(Stored data entries)
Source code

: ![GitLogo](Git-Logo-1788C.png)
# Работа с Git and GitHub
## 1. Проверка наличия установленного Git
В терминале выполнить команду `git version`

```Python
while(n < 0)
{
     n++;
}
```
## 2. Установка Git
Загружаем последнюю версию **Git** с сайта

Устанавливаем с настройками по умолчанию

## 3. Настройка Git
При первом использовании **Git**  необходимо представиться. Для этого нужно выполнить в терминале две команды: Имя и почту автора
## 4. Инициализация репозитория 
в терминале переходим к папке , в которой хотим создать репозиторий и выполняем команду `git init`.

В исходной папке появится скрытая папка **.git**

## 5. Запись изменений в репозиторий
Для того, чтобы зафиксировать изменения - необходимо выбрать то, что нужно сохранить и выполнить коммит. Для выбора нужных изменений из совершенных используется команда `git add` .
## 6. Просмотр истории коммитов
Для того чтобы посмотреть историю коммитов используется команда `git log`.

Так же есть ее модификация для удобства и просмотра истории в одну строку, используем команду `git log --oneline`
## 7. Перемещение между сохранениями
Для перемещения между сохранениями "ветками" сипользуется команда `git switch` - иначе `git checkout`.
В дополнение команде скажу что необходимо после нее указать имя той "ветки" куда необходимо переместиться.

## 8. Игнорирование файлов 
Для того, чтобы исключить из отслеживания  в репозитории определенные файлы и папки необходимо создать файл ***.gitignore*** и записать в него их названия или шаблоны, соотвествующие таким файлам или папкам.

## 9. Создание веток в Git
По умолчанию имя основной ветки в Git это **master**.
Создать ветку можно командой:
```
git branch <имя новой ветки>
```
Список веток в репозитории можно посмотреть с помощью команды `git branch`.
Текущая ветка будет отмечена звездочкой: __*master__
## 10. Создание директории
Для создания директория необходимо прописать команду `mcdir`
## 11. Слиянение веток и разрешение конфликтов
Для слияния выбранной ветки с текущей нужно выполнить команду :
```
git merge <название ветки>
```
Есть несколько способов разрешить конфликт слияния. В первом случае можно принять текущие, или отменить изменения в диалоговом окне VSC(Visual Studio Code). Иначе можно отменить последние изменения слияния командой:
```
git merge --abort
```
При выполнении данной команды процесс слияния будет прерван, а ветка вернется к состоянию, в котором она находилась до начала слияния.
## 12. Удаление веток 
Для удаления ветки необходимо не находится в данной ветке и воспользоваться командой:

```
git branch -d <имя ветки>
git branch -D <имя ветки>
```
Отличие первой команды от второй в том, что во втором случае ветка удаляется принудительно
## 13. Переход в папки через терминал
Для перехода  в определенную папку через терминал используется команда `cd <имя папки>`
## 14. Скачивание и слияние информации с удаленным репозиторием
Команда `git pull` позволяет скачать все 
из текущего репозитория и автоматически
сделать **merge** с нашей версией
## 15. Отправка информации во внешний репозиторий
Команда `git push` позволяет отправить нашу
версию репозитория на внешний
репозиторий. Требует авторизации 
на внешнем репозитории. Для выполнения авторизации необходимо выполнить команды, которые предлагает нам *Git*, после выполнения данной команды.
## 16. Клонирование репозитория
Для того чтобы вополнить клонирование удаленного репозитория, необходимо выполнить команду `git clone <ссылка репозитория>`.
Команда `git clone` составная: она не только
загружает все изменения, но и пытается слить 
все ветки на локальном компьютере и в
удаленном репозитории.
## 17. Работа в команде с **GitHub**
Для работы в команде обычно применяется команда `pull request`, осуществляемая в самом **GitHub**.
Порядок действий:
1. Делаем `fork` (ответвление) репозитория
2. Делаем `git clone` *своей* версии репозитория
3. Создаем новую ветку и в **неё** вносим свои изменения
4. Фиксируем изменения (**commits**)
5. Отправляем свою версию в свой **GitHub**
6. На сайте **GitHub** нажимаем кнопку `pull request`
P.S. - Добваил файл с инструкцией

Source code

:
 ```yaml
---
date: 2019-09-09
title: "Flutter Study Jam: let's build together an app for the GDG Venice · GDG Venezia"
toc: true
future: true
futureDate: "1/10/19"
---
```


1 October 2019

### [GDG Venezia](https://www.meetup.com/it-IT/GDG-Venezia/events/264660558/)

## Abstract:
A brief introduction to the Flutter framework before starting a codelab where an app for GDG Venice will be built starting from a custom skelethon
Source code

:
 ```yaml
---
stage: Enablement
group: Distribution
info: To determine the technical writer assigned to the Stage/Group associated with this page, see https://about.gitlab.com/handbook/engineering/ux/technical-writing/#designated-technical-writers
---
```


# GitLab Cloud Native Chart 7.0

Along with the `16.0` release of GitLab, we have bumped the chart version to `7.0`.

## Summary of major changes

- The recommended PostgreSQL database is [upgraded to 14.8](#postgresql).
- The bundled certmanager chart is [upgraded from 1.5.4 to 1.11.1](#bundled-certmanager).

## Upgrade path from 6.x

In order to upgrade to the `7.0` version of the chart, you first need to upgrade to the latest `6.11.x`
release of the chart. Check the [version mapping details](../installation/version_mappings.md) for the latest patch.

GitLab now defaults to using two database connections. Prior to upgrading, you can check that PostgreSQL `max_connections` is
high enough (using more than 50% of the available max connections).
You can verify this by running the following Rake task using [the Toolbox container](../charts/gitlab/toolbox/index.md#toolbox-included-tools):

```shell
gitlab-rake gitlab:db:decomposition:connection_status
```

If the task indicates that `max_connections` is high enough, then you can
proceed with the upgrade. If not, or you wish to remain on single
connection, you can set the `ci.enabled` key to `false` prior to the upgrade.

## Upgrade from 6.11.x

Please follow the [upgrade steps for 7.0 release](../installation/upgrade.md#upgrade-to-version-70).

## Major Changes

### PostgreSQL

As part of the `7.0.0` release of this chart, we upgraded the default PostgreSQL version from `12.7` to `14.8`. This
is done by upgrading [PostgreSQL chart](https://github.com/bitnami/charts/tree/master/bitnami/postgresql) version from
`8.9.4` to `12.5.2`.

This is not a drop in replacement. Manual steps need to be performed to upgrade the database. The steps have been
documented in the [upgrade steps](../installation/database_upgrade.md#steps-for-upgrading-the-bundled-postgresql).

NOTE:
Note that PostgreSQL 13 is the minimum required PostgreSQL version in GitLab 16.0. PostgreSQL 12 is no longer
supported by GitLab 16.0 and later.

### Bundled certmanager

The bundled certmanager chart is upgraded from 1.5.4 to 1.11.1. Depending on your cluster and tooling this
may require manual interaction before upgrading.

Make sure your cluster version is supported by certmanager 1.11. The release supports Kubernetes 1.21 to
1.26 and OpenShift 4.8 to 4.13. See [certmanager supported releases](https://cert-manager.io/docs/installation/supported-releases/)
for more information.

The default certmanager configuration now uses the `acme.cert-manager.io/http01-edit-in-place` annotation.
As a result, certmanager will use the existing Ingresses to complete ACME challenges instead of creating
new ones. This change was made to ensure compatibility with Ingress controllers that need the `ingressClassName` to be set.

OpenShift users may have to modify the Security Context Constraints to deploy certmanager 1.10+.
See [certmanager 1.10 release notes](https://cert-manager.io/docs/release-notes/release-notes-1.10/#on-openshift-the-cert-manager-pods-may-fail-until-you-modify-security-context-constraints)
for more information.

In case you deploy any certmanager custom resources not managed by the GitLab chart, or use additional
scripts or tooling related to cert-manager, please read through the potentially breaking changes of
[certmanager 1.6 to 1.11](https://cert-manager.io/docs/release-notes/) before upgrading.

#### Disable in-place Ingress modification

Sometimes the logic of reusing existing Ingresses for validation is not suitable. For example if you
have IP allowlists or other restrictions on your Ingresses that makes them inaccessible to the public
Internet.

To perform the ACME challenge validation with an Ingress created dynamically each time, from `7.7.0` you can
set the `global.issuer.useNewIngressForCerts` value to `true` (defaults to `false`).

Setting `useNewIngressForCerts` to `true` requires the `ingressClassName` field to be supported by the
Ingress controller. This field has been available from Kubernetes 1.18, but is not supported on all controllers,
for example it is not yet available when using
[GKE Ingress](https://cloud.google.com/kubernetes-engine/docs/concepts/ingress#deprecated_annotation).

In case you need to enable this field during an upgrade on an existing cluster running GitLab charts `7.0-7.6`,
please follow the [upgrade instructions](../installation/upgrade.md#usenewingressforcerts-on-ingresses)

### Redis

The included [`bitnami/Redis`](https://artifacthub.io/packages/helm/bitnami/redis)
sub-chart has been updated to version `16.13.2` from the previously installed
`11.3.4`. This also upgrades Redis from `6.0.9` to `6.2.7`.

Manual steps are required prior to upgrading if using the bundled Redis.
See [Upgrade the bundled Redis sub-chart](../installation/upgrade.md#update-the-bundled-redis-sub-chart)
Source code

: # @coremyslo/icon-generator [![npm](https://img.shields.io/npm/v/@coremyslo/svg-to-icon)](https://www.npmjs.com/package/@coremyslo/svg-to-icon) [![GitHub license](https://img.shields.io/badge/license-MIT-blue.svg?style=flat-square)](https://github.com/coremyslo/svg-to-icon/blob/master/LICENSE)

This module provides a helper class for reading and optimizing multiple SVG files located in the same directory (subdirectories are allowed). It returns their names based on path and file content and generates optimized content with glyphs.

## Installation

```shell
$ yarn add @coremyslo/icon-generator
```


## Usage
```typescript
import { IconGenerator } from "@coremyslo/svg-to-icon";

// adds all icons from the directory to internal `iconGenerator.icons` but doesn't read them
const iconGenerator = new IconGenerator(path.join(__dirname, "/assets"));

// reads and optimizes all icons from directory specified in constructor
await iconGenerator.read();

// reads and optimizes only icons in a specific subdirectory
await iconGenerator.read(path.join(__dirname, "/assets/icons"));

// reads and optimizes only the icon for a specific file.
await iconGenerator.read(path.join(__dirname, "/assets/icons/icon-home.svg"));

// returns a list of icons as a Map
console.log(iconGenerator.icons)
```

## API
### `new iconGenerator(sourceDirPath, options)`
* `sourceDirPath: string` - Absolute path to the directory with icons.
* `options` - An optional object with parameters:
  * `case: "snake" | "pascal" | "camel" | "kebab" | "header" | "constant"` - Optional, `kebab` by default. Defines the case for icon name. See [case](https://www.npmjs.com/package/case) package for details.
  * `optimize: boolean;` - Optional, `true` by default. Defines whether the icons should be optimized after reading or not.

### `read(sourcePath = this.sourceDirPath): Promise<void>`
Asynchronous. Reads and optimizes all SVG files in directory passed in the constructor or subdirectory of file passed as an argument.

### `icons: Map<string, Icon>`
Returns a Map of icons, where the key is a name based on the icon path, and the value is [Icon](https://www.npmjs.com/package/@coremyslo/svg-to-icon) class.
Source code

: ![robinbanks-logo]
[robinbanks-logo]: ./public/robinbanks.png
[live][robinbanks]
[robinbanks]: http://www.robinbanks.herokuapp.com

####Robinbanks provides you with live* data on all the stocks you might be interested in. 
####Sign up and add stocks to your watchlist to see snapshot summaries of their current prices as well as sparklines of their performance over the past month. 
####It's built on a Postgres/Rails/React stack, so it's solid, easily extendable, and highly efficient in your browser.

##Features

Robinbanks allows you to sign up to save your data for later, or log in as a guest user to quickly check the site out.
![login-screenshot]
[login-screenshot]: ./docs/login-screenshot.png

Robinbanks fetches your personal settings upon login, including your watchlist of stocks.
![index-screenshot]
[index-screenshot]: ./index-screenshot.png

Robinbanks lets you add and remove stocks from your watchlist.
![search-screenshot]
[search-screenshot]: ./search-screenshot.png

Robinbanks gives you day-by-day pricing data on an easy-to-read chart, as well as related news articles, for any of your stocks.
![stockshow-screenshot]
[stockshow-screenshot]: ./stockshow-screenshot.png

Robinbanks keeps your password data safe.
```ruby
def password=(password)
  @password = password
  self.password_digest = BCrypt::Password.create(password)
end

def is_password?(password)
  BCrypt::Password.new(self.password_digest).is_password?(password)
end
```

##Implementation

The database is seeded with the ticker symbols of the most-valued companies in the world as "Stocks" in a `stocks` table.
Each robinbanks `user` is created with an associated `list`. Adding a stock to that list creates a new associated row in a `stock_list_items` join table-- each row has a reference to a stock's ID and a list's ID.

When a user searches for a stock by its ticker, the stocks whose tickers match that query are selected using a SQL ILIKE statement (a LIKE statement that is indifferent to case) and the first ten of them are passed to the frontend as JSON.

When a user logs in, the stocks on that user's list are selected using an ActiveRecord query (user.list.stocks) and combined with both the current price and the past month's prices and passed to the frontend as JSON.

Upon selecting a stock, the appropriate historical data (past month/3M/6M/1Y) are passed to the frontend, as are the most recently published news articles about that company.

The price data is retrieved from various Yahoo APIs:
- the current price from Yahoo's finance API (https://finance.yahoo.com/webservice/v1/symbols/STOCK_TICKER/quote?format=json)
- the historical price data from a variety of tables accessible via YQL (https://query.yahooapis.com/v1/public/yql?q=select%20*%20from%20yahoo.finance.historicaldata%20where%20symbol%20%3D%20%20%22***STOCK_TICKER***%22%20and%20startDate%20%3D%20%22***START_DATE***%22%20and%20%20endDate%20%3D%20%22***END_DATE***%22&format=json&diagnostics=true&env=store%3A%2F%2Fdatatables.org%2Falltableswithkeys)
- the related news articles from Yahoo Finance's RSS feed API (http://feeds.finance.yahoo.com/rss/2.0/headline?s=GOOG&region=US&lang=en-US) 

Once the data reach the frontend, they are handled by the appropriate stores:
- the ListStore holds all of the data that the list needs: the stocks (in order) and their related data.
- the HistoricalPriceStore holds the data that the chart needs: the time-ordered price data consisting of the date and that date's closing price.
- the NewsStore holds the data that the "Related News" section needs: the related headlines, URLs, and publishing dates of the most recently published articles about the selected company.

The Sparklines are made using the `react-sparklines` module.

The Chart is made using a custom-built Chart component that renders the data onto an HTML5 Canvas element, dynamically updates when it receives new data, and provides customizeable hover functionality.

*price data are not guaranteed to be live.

> REQUIRED WORK
Search the data for the string "false" and copy each line where it appears.

> EXERCISE ANSWER
connection, you can set the `ci.enabled` key to `false` prior to the upgrade.
set the `global.issuer.useNewIngressForCerts` value to `true` (defaults to `false`).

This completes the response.